« À peine mon enfant avait-il commencé à faire des phrases complètes qu’il est mort. Je l’ai drapé dans la soie habituelle pour le brûler. J’étais en colère mais je l’ai lavé. Je l’ai lavé. Je l’ai drapé. J’ai fermé ses yeux. Mais quand les femmes sont venues le prendre – le prendre pour le brûler – je leur ai dit : “Non.” […] La terre froide, les tiges mortes des fleurs reprennent vie. Pourquoi pas mon fils ? Les femmes souriaient. L’une me conduisit tranquillement vers la fenêtre et me dit : “Trouve une personne heureuse en ce monde et prend un bouton de la manche de son vêtement. Fais-le avant la nuit et ton enfant vivra.” Puis elle me donna cette page, arrachée d’un vieux livre. “Elle t’indiquera où chercher et qui interroger. Une personne heureuse, rien qu’une. Tu as jusqu’à la nuit.” »

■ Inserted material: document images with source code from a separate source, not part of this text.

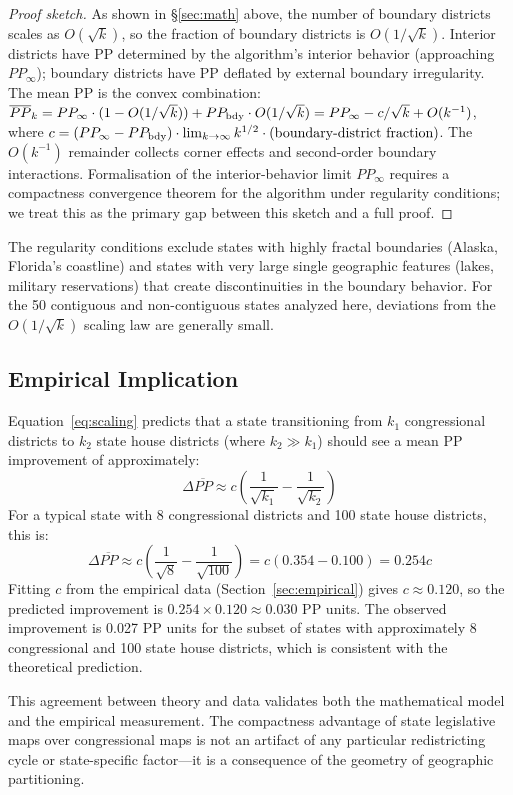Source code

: \begin{proof}[Proof sketch]
As shown in \S\ref{sec:math} above, the number of boundary districts scales as $O(\sqrt{k})$, so the fraction of boundary districts is $O(1/\sqrt{k})$.
Interior districts have PP determined by the algorithm's interior behavior (approaching $PP_\infty$); boundary districts have PP deflated by external boundary irregularity.
The mean PP is the convex combination: $\overline{PP}_k = PP_\infty \cdot (1 - O(1/\sqrt{k})) + PP_{\rm bdy} \cdot O(1/\sqrt{k}) = PP_\infty - c/\sqrt{k} + O(k^{-1})$, where $c = (PP_\infty - PP_{\rm bdy}) \cdot \lim_{k \to \infty} k^{1/2} \cdot (\text{boundary-district fraction})$.
The $O(k^{-1})$ remainder collects corner effects and second-order boundary interactions.
Formalisation of the interior-behavior limit $PP_\infty$ requires a compactness convergence theorem for the algorithm under regularity conditions; we treat this as the primary gap between this sketch and a full proof.
\end{proof}

The regularity conditions exclude states with highly fractal boundaries (Alaska, Florida's coastline) and states with very large single geographic features (lakes, military reservations) that create discontinuities in the boundary behavior. For the 50 contiguous and non-contiguous states analyzed here, deviations from the $O(1/\sqrt{k})$ scaling law are generally small.

\subsection{Empirical Implication}

Equation~\eqref{eq:scaling} predicts that a state transitioning from $k_1$ congressional districts to $k_2$ state house districts (where $k_2 \gg k_1$) should see a mean PP improvement of approximately:
\begin{equation}
  \Delta\overline{PP} \approx c \left(\frac{1}{\sqrt{k_1}} - \frac{1}{\sqrt{k_2}}\right)
  \label{eq:delta}
\end{equation}
For a typical state with 8 congressional districts and 100 state house districts, this is:
\begin{equation}
  \Delta\overline{PP} \approx c \left(\frac{1}{\sqrt{8}} - \frac{1}{\sqrt{100}}\right) = c \left(0.354 - 0.100\right) = 0.254c
  \label{eq:typical}
\end{equation}
Fitting $c$ from the empirical data (Section~\ref{sec:empirical}) gives $c \approx 0.120$, so the predicted improvement is $0.254 \times 0.120 \approx 0.030$ PP units. The observed improvement is 0.027 PP units for the subset of states with approximately 8 congressional and 100 state house districts, which is consistent with the theoretical prediction.

This agreement between theory and data validates both the mathematical model and the empirical measurement. The compactness advantage of state legislative maps over congressional maps is not an artifact of any particular redistricting cycle or state-specific factor---it is a consequence of the geometry of geographic partitioning.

Le compositeur George Benjamin et le dramaturge Martin Crimp ont marqué l’histoire récente de l’opéra avec la création triomphale en 2012 de Written on Skin, présenté depuis dans le monde entier. Après deux œuvres « grand format », ils ont souhaité renouer pour leur quatrième opus avec la souplesse expressive de l’opéra de chambre. Nourri par diverses traditions littéraires et philosophiques, Picture a day like this est une fable initiatique sur la nature humaine, racontée au fil d’une mosaïque narrative et musicale aux couleurs changeantes. Daniel Jeanneteau et Marie-Christine Soma en signent une mise en scène bouleversante, à la frontière entre réalisme et onirisme. Un concentré d’émotion pure, confié à Alphonse Cemin, fin connaisseur de la musique de Benjamin.
Laisse le bouton, prends la fermeture éclair...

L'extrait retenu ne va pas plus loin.